*Task prompt*: Set down a word-for-word copy of the data below, limited to the lines from the first through the line with "A visually plausible".

*Given information*:
·····
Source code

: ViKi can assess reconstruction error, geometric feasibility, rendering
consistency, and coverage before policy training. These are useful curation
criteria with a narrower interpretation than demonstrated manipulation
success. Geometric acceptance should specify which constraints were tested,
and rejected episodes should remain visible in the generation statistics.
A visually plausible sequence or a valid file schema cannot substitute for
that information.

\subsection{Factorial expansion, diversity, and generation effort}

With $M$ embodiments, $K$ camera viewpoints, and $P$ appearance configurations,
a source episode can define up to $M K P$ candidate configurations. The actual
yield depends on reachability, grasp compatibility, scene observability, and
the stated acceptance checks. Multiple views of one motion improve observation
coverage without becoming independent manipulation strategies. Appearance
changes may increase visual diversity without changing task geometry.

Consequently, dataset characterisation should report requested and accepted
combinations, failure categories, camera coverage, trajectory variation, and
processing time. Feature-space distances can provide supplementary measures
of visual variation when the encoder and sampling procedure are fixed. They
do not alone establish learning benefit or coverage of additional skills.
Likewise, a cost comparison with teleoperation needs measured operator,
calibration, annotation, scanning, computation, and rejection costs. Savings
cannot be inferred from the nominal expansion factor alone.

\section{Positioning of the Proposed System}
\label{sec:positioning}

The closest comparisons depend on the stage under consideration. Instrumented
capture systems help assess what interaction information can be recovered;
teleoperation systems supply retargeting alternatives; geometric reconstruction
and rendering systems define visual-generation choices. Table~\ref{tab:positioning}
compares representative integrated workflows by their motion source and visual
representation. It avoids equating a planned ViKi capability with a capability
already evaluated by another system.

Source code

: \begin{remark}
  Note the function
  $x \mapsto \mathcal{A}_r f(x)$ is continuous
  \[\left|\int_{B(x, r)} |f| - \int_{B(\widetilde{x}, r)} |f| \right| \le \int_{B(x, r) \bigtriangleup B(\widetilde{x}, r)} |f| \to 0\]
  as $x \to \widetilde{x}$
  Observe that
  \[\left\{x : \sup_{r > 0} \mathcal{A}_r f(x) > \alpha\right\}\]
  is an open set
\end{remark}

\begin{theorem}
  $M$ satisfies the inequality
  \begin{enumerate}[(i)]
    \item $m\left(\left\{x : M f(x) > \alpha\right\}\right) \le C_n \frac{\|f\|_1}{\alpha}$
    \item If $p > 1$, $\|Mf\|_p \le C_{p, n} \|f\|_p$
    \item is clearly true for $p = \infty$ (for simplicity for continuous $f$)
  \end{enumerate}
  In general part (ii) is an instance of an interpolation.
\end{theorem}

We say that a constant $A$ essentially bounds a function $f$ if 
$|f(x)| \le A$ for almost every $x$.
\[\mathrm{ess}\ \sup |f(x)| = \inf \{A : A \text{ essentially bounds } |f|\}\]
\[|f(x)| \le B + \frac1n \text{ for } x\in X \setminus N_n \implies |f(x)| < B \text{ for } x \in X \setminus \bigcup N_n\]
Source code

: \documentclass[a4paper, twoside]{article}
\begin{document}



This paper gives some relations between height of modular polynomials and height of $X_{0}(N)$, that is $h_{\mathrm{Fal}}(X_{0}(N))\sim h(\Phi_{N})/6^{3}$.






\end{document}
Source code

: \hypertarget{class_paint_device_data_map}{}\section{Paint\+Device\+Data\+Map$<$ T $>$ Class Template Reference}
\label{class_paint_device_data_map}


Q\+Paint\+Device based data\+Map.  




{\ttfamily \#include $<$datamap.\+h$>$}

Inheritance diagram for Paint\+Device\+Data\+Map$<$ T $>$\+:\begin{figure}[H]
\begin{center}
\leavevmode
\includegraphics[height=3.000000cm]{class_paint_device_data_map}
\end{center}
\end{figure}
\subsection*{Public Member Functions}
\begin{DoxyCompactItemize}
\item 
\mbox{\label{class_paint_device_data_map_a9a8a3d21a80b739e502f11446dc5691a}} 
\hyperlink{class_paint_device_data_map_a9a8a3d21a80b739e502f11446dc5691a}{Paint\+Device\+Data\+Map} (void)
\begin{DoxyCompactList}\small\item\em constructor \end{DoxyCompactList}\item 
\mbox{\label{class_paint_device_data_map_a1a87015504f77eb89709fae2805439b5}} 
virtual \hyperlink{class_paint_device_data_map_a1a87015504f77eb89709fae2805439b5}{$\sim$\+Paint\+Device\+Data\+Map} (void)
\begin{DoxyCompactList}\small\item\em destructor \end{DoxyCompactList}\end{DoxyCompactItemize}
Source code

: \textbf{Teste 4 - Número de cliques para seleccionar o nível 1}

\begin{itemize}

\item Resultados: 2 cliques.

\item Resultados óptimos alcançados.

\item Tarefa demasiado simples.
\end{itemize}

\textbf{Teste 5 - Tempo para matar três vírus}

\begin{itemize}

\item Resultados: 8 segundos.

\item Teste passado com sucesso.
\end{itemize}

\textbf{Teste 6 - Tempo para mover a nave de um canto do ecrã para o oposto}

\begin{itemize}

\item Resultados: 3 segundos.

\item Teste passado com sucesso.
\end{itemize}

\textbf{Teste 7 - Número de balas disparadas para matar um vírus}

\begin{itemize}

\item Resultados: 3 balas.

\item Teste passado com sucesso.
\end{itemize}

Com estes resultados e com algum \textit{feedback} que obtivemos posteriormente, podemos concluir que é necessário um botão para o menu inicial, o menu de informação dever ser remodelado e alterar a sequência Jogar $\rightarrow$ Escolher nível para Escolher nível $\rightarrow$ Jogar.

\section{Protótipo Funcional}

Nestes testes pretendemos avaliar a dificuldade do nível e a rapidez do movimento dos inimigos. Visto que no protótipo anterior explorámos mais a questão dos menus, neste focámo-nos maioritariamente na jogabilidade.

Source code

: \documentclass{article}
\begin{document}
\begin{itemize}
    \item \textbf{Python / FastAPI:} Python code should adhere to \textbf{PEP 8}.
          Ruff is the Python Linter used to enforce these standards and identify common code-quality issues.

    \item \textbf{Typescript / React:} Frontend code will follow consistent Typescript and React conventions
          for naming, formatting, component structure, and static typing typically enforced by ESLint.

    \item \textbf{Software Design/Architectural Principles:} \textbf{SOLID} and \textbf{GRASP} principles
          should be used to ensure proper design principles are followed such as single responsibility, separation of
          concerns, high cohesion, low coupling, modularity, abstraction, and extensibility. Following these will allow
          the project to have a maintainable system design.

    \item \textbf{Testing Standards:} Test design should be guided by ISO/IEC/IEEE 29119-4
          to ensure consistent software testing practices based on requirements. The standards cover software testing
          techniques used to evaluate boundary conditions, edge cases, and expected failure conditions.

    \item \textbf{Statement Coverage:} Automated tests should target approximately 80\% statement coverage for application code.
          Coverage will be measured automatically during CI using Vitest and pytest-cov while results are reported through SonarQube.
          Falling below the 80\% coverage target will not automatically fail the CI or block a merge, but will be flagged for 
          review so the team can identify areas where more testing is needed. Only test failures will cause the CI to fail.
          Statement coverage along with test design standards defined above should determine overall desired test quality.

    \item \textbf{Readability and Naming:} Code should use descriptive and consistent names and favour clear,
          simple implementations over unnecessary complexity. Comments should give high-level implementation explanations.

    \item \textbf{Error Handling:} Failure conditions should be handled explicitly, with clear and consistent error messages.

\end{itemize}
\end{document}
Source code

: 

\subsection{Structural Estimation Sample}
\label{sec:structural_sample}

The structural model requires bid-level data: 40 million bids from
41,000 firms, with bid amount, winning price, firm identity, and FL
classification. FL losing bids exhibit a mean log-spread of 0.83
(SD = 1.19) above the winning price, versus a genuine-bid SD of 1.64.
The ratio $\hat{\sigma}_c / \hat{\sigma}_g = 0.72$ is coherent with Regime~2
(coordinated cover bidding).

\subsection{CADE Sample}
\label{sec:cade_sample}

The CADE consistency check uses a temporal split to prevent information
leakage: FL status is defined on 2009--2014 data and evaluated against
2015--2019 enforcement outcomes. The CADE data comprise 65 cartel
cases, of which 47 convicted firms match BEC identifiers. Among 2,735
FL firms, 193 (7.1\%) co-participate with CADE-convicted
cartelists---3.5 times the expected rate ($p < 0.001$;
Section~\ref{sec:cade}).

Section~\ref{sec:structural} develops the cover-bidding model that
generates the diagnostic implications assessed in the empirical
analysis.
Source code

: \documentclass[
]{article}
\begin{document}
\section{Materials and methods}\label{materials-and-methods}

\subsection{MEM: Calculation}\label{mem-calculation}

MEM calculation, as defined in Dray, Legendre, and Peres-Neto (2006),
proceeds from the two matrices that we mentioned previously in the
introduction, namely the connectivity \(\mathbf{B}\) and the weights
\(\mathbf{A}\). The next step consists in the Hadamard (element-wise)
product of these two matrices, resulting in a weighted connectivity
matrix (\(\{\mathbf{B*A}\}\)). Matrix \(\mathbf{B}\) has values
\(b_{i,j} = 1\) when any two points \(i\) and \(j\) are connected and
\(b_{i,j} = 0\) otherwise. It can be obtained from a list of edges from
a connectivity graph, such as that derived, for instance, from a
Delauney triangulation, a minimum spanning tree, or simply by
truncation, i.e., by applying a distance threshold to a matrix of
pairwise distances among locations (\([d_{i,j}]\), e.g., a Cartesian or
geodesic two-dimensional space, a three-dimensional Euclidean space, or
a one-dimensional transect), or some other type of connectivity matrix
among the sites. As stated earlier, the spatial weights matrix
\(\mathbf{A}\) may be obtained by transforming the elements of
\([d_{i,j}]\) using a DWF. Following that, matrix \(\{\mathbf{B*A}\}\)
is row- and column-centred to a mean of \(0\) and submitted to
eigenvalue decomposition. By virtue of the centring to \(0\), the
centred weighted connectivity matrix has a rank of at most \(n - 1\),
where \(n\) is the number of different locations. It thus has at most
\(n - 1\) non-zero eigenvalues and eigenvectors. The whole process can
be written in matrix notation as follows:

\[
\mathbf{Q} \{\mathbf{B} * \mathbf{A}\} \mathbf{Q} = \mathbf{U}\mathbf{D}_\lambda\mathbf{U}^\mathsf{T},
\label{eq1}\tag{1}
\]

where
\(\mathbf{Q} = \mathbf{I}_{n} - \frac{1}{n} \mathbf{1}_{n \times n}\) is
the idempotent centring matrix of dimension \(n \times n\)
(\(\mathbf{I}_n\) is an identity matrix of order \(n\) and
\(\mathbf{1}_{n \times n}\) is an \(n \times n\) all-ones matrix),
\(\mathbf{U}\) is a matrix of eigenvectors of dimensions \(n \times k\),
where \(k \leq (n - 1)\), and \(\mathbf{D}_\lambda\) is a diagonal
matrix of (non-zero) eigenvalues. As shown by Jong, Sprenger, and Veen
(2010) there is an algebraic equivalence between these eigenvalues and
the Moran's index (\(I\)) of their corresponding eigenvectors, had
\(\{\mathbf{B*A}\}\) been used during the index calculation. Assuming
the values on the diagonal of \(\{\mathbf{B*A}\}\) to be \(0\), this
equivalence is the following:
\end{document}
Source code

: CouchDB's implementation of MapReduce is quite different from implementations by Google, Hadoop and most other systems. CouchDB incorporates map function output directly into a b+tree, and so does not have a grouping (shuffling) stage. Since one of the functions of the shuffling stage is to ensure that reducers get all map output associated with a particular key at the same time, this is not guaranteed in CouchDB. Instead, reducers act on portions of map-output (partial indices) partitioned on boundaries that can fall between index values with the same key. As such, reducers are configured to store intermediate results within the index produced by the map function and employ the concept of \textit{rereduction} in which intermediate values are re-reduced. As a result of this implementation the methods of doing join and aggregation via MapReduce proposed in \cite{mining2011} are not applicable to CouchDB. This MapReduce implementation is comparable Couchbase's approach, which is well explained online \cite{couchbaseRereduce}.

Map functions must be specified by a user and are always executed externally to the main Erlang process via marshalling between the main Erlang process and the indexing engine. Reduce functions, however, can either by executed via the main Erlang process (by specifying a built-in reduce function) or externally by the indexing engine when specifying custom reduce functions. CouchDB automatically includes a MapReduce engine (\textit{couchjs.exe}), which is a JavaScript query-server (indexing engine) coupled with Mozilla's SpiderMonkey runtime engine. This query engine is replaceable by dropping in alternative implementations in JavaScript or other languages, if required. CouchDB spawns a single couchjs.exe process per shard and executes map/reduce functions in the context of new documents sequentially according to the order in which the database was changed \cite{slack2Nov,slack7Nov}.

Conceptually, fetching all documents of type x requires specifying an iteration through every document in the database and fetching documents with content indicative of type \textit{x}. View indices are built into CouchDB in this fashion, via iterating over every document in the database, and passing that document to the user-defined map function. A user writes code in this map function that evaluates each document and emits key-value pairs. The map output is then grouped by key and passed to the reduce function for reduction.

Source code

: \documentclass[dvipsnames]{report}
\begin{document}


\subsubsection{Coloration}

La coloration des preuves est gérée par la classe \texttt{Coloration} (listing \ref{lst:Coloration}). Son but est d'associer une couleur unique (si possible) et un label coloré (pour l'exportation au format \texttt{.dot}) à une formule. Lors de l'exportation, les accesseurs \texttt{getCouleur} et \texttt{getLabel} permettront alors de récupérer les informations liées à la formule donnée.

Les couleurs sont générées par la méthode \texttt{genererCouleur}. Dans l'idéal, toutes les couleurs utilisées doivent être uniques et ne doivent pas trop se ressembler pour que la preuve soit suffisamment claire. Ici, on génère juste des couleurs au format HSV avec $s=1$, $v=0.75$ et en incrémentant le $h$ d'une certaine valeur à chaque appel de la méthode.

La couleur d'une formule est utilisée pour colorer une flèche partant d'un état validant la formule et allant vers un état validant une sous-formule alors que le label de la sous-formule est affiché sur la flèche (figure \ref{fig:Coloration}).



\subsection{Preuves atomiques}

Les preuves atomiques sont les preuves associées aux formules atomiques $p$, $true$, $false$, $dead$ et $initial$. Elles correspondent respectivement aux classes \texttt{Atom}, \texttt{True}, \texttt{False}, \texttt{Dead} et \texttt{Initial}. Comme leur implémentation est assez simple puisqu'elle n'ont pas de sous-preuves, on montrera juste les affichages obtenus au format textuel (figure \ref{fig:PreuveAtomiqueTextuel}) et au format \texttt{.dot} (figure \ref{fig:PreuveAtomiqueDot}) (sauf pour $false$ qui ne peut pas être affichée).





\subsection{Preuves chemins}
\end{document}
·····
*Task output*:
Source code

: ViKi can assess reconstruction error, geometric feasibility, rendering
consistency, and coverage before policy training. These are useful curation
criteria with a narrower interpretation than demonstrated manipulation
success. Geometric acceptance should specify which constraints were tested,
and rejected episodes should remain visible in the generation statistics.
A visually plausible sequence or a valid file schema cannot substitute for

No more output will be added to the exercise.